Eco-Social Interactions Influencing Human Exposure to Ticks and the Lyme Disease Agent

Taken from the National Science Foundation website

PI: Dr. Maria Duik-Wasser 

Lyda Hill for Human Resilience Research Affiliate Investigator: Dr. Mary Hayden

Project Description: There are about 300,000 cases of Lyme disease every year in the United States. There is no Lyme disease vaccine available for humans, so the only prevention options are to reduce the number of ticks infected with the bacterium in the environment and to reduce human contact with ticks. To help develop these prevention methods, our study will simultaneously investigate how the ticks and the bacteria are dispersed and survive in the environment and where people are encountering the ticks, whether in their own yards or in the natural areas they visit. We will use state-of-the-art technology to monitor deer movement by GPS and human movement using a smartphone application. This will be the first study in the United States to focus on tick-borne diseases in urban green spaces, where dense human populations co-exist with urban wildlife that disperse ticks and the microorganisms they carry. A multidisciplinary team of ecologists, epidemiologists, social scientists, and economists was assembled to investigate this complex system. By engaging with the community in a ?citizen science? approach, the researchers will better understand people's knowledge, actions and motivations in relation to tick-borne diseases; educate people on proper protection methods; and provide recommendations to reduce the individual and community risk of Lyme disease. The project is led by two Hispanic females and will build the community of interdisciplinary scholars ready to tackle socioenvironmental systems research, including two postdoctoral researchers, one PhD student, and more than five Master's and undergraduate students.

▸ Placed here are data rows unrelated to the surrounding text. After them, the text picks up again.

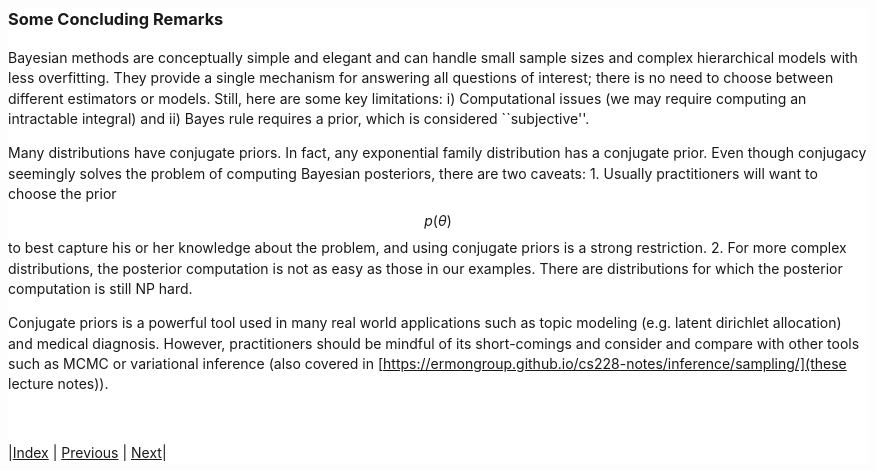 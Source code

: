 
### Some Concluding Remarks
Bayesian methods are conceptually simple and elegant and can handle small sample sizes and complex hierarchical models with less overfitting. They provide a single mechanism for answering all questions of interest; there is no need to choose between different estimators or models. Still, here are some key limitations: i) Computational issues (we may require computing an intractable integral) and ii) Bayes rule requires a prior, which is considered ``subjective''.

Many distributions have conjugate priors. In fact, any exponential family distribution has a conjugate prior. Even though conjugacy seemingly solves the problem of computing Bayesian posteriors, there are two caveats: 1. Usually practitioners will want to choose the prior $$p(\theta)$$ to best capture his or her knowledge about the problem, and using conjugate priors is a strong restriction. 2. For more complex distributions, the posterior computation is not as easy as those in our examples. There are distributions for which the posterior computation is still NP hard. 

Conjugate priors is a powerful tool used in many real world applications such as topic modeling (e.g. latent dirichlet allocation) and medical diagnosis. However, practitioners should be mindful of its short-comings and consider and compare with other tools such as MCMC or variational inference (also covered in [https://ermongroup.github.io/cs228-notes/inference/sampling/](these lecture notes)). 



<br/>

|[Index](../../) | [Previous](../latent) | [Next](../structure)|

The research team hypothesizes that tick-borne diseases act as an integrated socioenvironmental system in which environmental- and human-associated drivers reciprocally influence each other. Central to the approach is the assessment of the relative contributions of ecological and human behavioral factors to increased Lyme disease incidence, with a focus on urban landscapes. Because of the aggregated nature of risk in urban areas, the study units will be 'ecological neighborhoods', each composed of an urban park on Staten Island, New York City and the houses around that park. The researchers will first study how the movement of deer and the abundance of other animals result in differential dispersal of ticks in parks across Staten Island. Then, they will explore how features of the backyards surrounding the parks influence their attractiveness to hosts carrying ticks and the survival of ticks after they drop off from hosts. A smartphone app will provide information on people's movement and exposure risk. The research team will also conduct surveys to assess people's knowledge, attitudes, and practices regarding tick-borne diseases and identify risky behaviors and avoidance practices. By integrating these data to inform agent-based models, the team will identify optimum combinations of interventions at the level of the individual, community, and city. These 'integrated tick management' approaches will be provided to policy makers to better target public health interventions.

This award reflects NSF's statutory mission and has been deemed worthy of support through evaluation using the Foundation's intellectual merit and broader impacts review criteria.